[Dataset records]
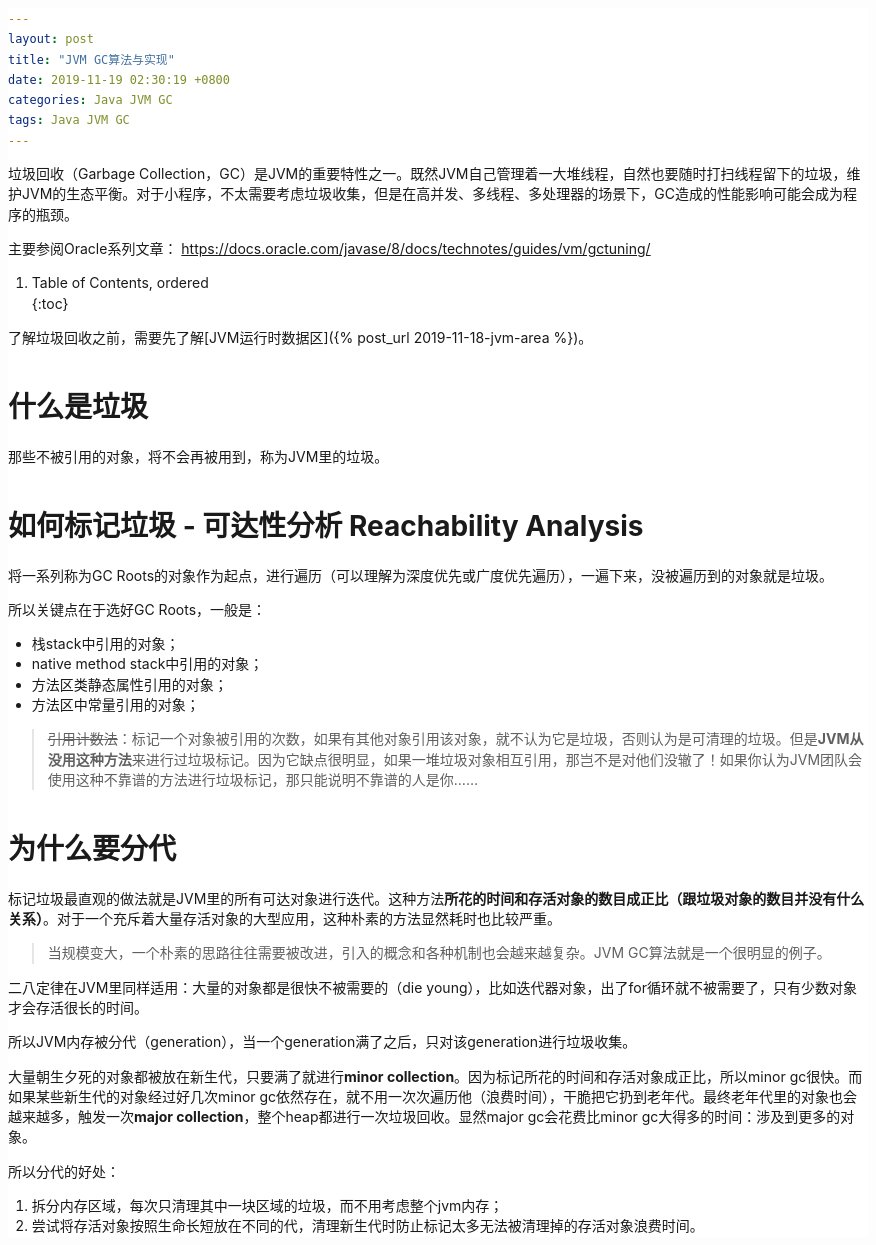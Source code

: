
 ```yaml
---
layout: post
title: "JVM GC算法与实现"
date: 2019-11-19 02:30:19 +0800
categories: Java JVM GC
tags: Java JVM GC
---
```


垃圾回收（Garbage Collection，GC）是JVM的重要特性之一。既然JVM自己管理着一大堆线程，自然也要随时打扫线程留下的垃圾，维护JVM的生态平衡。对于小程序，不太需要考虑垃圾收集，但是在高并发、多线程、多处理器的场景下，GC造成的性能影响可能会成为程序的瓶颈。

主要参阅Oracle系列文章： https://docs.oracle.com/javase/8/docs/technotes/guides/vm/gctuning/

1. Table of Contents, ordered                    
{:toc}

了解垃圾回收之前，需要先了解[JVM运行时数据区]({% post_url 2019-11-18-jvm-area %})。

# 什么是垃圾
那些不被引用的对象，将不会再被用到，称为JVM里的垃圾。

# 如何标记垃圾 - 可达性分析 Reachability Analysis
将一系列称为GC Roots的对象作为起点，进行遍历（可以理解为深度优先或广度优先遍历），一遍下来，没被遍历到的对象就是垃圾。

所以关键点在于选好GC Roots，一般是：
- 栈stack中引用的对象；
- native method stack中引用的对象；
- 方法区类静态属性引用的对象；
- 方法区中常量引用的对象；

> ~~引用计数法~~：标记一个对象被引用的次数，如果有其他对象引用该对象，就不认为它是垃圾，否则认为是可清理的垃圾。但是**JVM从没用这种方法**来进行过垃圾标记。因为它缺点很明显，如果一堆垃圾对象相互引用，那岂不是对他们没辙了！如果你认为JVM团队会使用这种不靠谱的方法进行垃圾标记，那只能说明不靠谱的人是你……

# 为什么要分代
标记垃圾最直观的做法就是JVM里的所有可达对象进行迭代。这种方法**所花的时间和存活对象的数目成正比（跟垃圾对象的数目并没有什么关系）**。对于一个充斥着大量存活对象的大型应用，这种朴素的方法显然耗时也比较严重。

> 当规模变大，一个朴素的思路往往需要被改进，引入的概念和各种机制也会越来越复杂。JVM GC算法就是一个很明显的例子。

二八定律在JVM里同样适用：大量的对象都是很快不被需要的（die young），比如迭代器对象，出了for循环就不被需要了，只有少数对象才会存活很长的时间。

所以JVM内存被分代（generation），当一个generation满了之后，只对该generation进行垃圾收集。

大量朝生夕死的对象都被放在新生代，只要满了就进行**minor collection**。因为标记所花的时间和存活对象成正比，所以minor gc很快。而如果某些新生代的对象经过好几次minor gc依然存在，就不用一次次遍历他（浪费时间），干脆把它扔到老年代。最终老年代里的对象也会越来越多，触发一次**major collection**，整个heap都进行一次垃圾回收。显然major gc会花费比minor gc大得多的时间：涉及到更多的对象。

所以分代的好处：
1. 拆分内存区域，每次只清理其中一块区域的垃圾，而不用考虑整个jvm内存；
2. 尝试将存活对象按照生命长短放在不同的代，清理新生代时防止标记太多无法被清理掉的存活对象浪费时间。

Requirement:
Set down precisely the lines above between the line holding "所以关键点在于选好GC Roots，一般是：" and the line holding "所以JVM内存被分代（gen", inclusive, and nothing beyond them.

Reply:
所以关键点在于选好GC Roots，一般是：
- 栈stack中引用的对象；
- native method stack中引用的对象；
- 方法区类静态属性引用的对象；
- 方法区中常量引用的对象；

> ~~引用计数法~~：标记一个对象被引用的次数，如果有其他对象引用该对象，就不认为它是垃圾，否则认为是可清理的垃圾。但是**JVM从没用这种方法**来进行过垃圾标记。因为它缺点很明显，如果一堆垃圾对象相互引用，那岂不是对他们没辙了！如果你认为JVM团队会使用这种不靠谱的方法进行垃圾标记，那只能说明不靠谱的人是你……

# 为什么要分代
标记垃圾最直观的做法就是JVM里的所有可达对象进行迭代。这种方法**所花的时间和存活对象的数目成正比（跟垃圾对象的数目并没有什么关系）**。对于一个充斥着大量存活对象的大型应用，这种朴素的方法显然耗时也比较严重。

> 当规模变大，一个朴素的思路往往需要被改进，引入的概念和各种机制也会越来越复杂。JVM GC算法就是一个很明显的例子。

二八定律在JVM里同样适用：大量的对象都是很快不被需要的（die young），比如迭代器对象，出了for循环就不被需要了，只有少数对象才会存活很长的时间。

所以JVM内存被分代（generation），当一个generation满了之后，只对该generation进行垃圾收集。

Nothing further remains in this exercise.